The core of the pessimistic game \(v^{p}\) is non empty and contains \(u\left( x^{\prime }\right) \) for all \(x^{\prime }\in X^{*}\) (see, for instance, Kellerer et al. 2004).

The core of the optimistic game \(v^{o}\) could be empty. In Example 1, \(v^{o}\left( \{1\}\right) +v^{o}\left( \{2\}\right) +v^{o}\left( \{3\}\right) >v^{o}\left( N\right) ,\) so \(c\left( v^{o}\right) =\varnothing .\)

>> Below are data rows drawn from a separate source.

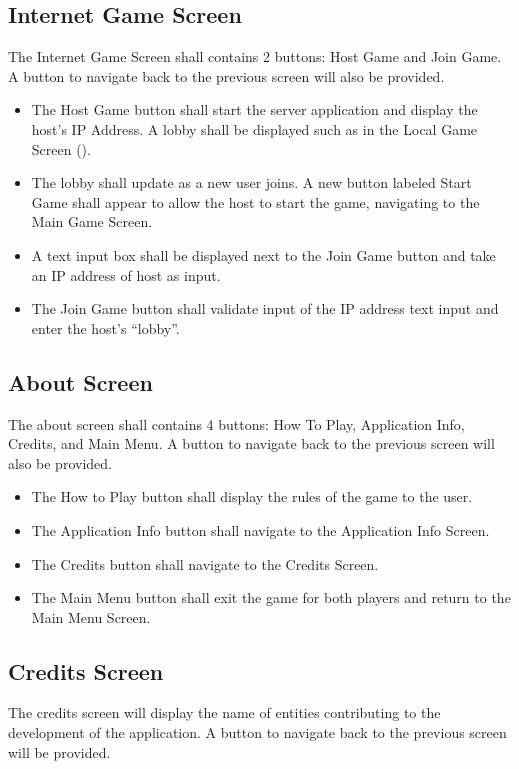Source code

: \subsection{Internet Game Screen}
The Internet Game Screen shall contains 2 buttons: Host Game and Join Game.  A
button to navigate back to the previous screen will also be provided.
\begin{itemize}
  \item
    The Host Game button shall start the server application and display the
    host's IP Address. A lobby shall be displayed such as in the Local Game
    Screen ().
  \item
    The lobby shall update as a new user joins. A new button labeled Start Game
    shall appear to allow the host to start the game, navigating to the Main
    Game Screen.
  \item
    A text input box shall be displayed next to the Join Game button and take
    an IP address of host as input.
  \item
    The Join Game button shall validate input of the IP address text input and
    enter the host's ``lobby''.
\end{itemize}

\subsection{About Screen}
The about screen shall contains 4 buttons: How To Play, Application Info,
Credits, and Main Menu. A button to navigate back to the previous screen will
also be provided.

\begin{itemize}
  \item The How to Play button shall display the rules of the game to the user.
  \item The Application Info button shall navigate to the Application Info
    Screen.
  \item The Credits button shall navigate to the Credits Screen.
  \item The Main Menu button shall exit the game for both players and return to
    the Main Menu Screen.
\end{itemize}

\subsection{Credits Screen}
The credits screen will display the name of entities contributing to the
development of the application. A button to navigate back to the previous
screen will be provided.


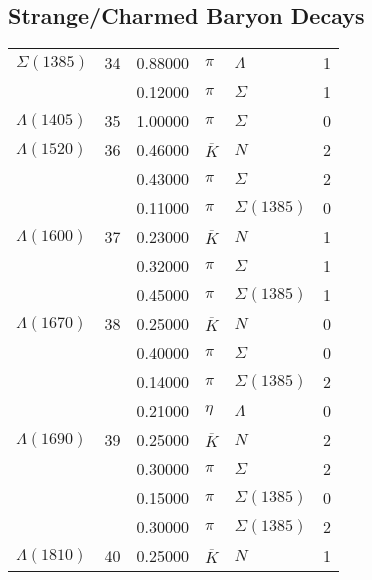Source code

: \documentclass[a4paper,10pt]{article}
\begin{document}
\subsection{Strange/Charmed Baryon Decays}
\begin{tabular}[t]{lrllll} 
\toprule
$      \Sigma(1385)  $& 34& 0.88000&$ \pi                 $ &$ \Lambda             $& 1\\
$                    $&   & 0.12000&$ \pi                 $ &$ \Sigma              $& 1\\
\midrule
$      \Lambda(1405) $& 35& 1.00000&$ \pi                 $ &$ \Sigma              $& 0\\
\midrule
$      \Lambda(1520) $& 36& 0.46000&$ \overline{K}        $ &$ N                   $& 2\\
$                    $&   & 0.43000&$ \pi                 $ &$ \Sigma              $& 2\\
$                    $&   & 0.11000&$ \pi                 $ &$ \Sigma(1385)        $& 0\\
\midrule
$      \Lambda(1600) $& 37& 0.23000&$ \overline{K}        $ &$ N                   $& 1\\
$                    $&   & 0.32000&$ \pi                 $ &$ \Sigma              $& 1\\
$                    $&   & 0.45000&$ \pi                 $ &$ \Sigma(1385)        $& 1\\
\midrule
$      \Lambda(1670) $& 38& 0.25000&$ \overline{K}        $ &$ N                   $& 0\\
$                    $&   & 0.40000&$ \pi                 $ &$ \Sigma              $& 0\\
$                    $&   & 0.14000&$ \pi                 $ &$ \Sigma(1385)        $& 2\\
$                    $&   & 0.21000&$ \eta                $ &$ \Lambda             $& 0\\
\midrule
$      \Lambda(1690) $& 39& 0.25000&$ \overline{K}        $ &$ N                   $& 2\\
$                    $&   & 0.30000&$ \pi                 $ &$ \Sigma              $& 2\\
$                    $&   & 0.15000&$ \pi                 $ &$ \Sigma(1385)        $& 0\\
$                    $&   & 0.30000&$ \pi                 $ &$ \Sigma(1385)        $& 2\\
\midrule
$      \Lambda(1810) $& 40& 0.25000&$ \overline{K}        $ &$ N                   $& 1\\

\end{tabular}
\end{document}
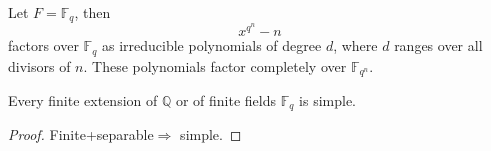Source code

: \documentclass[openany]{book}
\newcommand{\Z}{\mathbb{Z}}
\newcommand{\F}{\mathbb{F}}
\newcommand{\Q}{\mathbb{Q}}
\begin{document}
\begin{cor}
    Let $F=\F_q$, then 
    \begin{equation*}
        x^{q^n}-n
    \end{equation*}
    factors over $\F_q$ as irreducible polynomials of degree $d$, where $d$ ranges over all divisors of $n$. These polynomials factor completely over $\F_{q^n}$.
\end{cor}

\begin{prop}
    Every finite extension of $\Q$ or of finite fields $\F_q$ is simple.
\end{prop}
\begin{proof}
    Finite+separable$\Rightarrow$ simple.
\end{proof}












\end{document}
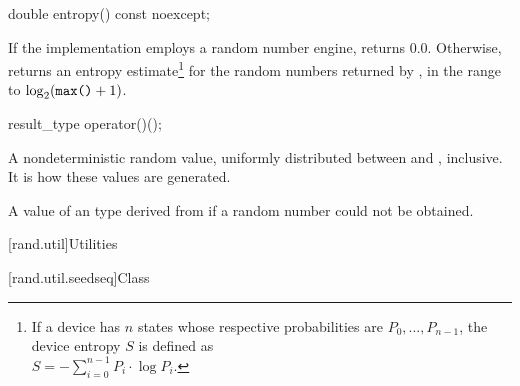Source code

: %
\begin{itemdecl}
double entropy() const noexcept;
\end{itemdecl}

\begin{itemdescr}
\pnum\returns If the implementation employs a random number engine,
 returns $0.0$.
 Otherwise, returns an entropy estimate\footnote{If a device has $n$ states
   whose respective probabilities are
   $P_0, \dotsc, P_{n-1}$,
   the device entropy $S$ is defined as\\
   $S = - \sum_{i=0}^{n-1} P_i \cdot \log P_i$.}
 for the random numbers returned by ,
 in the range
 to
   $\log_2( \texttt{max()}+1)$.
\end{itemdescr}

%
\begin{itemdecl}
result_type operator()();
\end{itemdecl}

\begin{itemdescr}
\pnum\returns A nondeterministic random value,
 uniformly distributed
 between  and ,
 inclusive.
 It is 
 how these values are generated.

\pnum
\throws A value of an 
 type derived from 
 if a random number could not be obtained.
\end{itemdescr}




[rand.util]{Utilities}%
%


[rand.util.seedseq]{Class }%

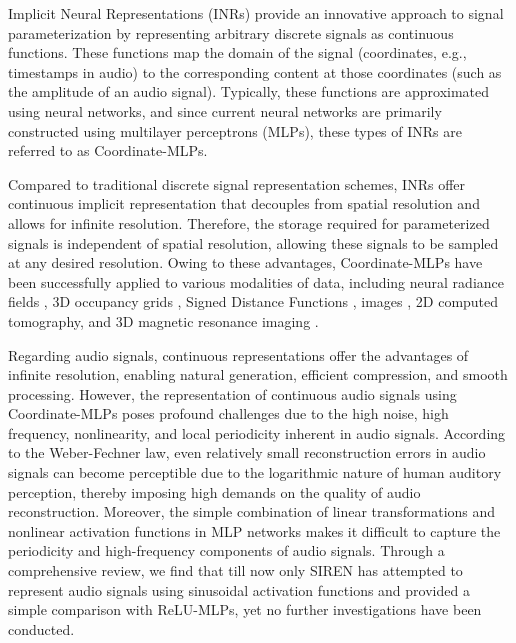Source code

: \documentclass[letterpaper]{article} %
\begin{document}
Implicit Neural Representations (INRs) provide an innovative approach to signal parameterization by representing arbitrary discrete signals as continuous functions. These functions map the domain of the signal (coordinates, e.g., timestamps in audio) to the corresponding content at those coordinates (such as the amplitude of an audio signal). Typically, these functions are approximated using neural networks, and since current neural networks are primarily constructed using multilayer perceptrons (MLPs), these types of INRs are referred to as Coordinate-MLPs.

Compared to traditional discrete signal representation schemes, INRs offer continuous implicit representation that decouples from spatial resolution and allows for infinite resolution. Therefore, the storage required for parameterized signals is independent of spatial resolution, allowing these signals to be sampled at any desired resolution. Owing to these advantages, Coordinate-MLPs have been successfully applied to various modalities of data, including neural radiance fields \cite{mildenhall2020nerf}, 3D occupancy grids \cite{mescheder2019occupancynet}, Signed Distance Functions \cite{park2019deepsdf}, images \cite{sitzmann2020siren}, 2D computed tomography, and 3D magnetic resonance imaging \cite{tancik2020ffn, saragadam2023wire, kazerouni2023incode}.

Regarding audio signals, continuous representations offer the advantages of infinite resolution, enabling natural generation, efficient compression, and smooth processing. However, the representation of continuous audio signals using Coordinate-MLPs poses profound challenges due to the high noise, high frequency, nonlinearity, and local periodicity inherent in audio signals. According to the Weber-Fechner law, even relatively small reconstruction errors in audio signals can become perceptible due to the logarithmic nature of human auditory perception, thereby imposing high demands on the quality of audio reconstruction. Moreover, the simple combination of linear transformations and nonlinear activation functions in MLP networks makes it difficult to capture the periodicity and high-frequency components of audio signals. Through a comprehensive review, we find that till now only SIREN \cite{sitzmann2020siren} has attempted to represent audio signals using sinusoidal activation functions and provided a simple comparison with ReLU-MLPs, yet no further investigations have been conducted. 
\end{document}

We now prove that the core of the realistic game \(v^{r}\) is non-empty by showing that \(u\left( x^{*}\right) \) belongs to that core.

Theorem 1

For each knapsack problem P,  \(u\left( x^{\prime }\right) \in c\left( v^{r}\right) \) for all \(x^{\prime }\in X^{*}.\)

Proof

Let P be a problem. Assume, to obtain a contradiction, that there exists \(x^{\prime }\in X^{*}\) such that \(u\left( x^{\prime }\right) \notin c(v^{r}).\) Then, there must exist \(S\subset N\) such that

$$\begin{aligned} v^{r}(S)>\sum \limits _{j\in M}p_{j}^{S}x_{j}^{\prime } \end{aligned}$$

.

Let \(x\in X^{*}(P^{N\backslash S})\) be such that

$$\begin{aligned} v^{r}(S)=\sum _{j\in M}p_{j}^{S}x_{j} \end{aligned}$$

As \(x\in X^{*}(P^{N\backslash S}),\) \(\sum \limits _{j\in M}p_{j}^{N\backslash S}x_{j}\ge \sum _{j\in M}p_{j}^{N\backslash S}x_{j}^{\prime }.\) Then,

$$\begin{aligned} \sum _{i\in N}u_{i}\left( x\right)= & {} \sum _{i\in N}\sum _{j\in M}p_{j}^{i}x_{j}=\sum _{j\in M}p_{j}^{S}x_{j}+\sum _{j\in M}p_{j}^{N\backslash S}x_{j}>\sum _{j\in M}p_{j}^{S}x_{j}^{\prime }+\sum _{j\in M}p_{j}^{N\backslash S}x_{j}^{\prime } \\= & {} \sum _{j\in M}p_{j}x_{j}^{\prime }=\sum _{i\in N}u_{i}\left( x^{\prime }\right) , \end{aligned}$$

which contradicts that \(x^{\prime }\in X^{*}\). \(\square \)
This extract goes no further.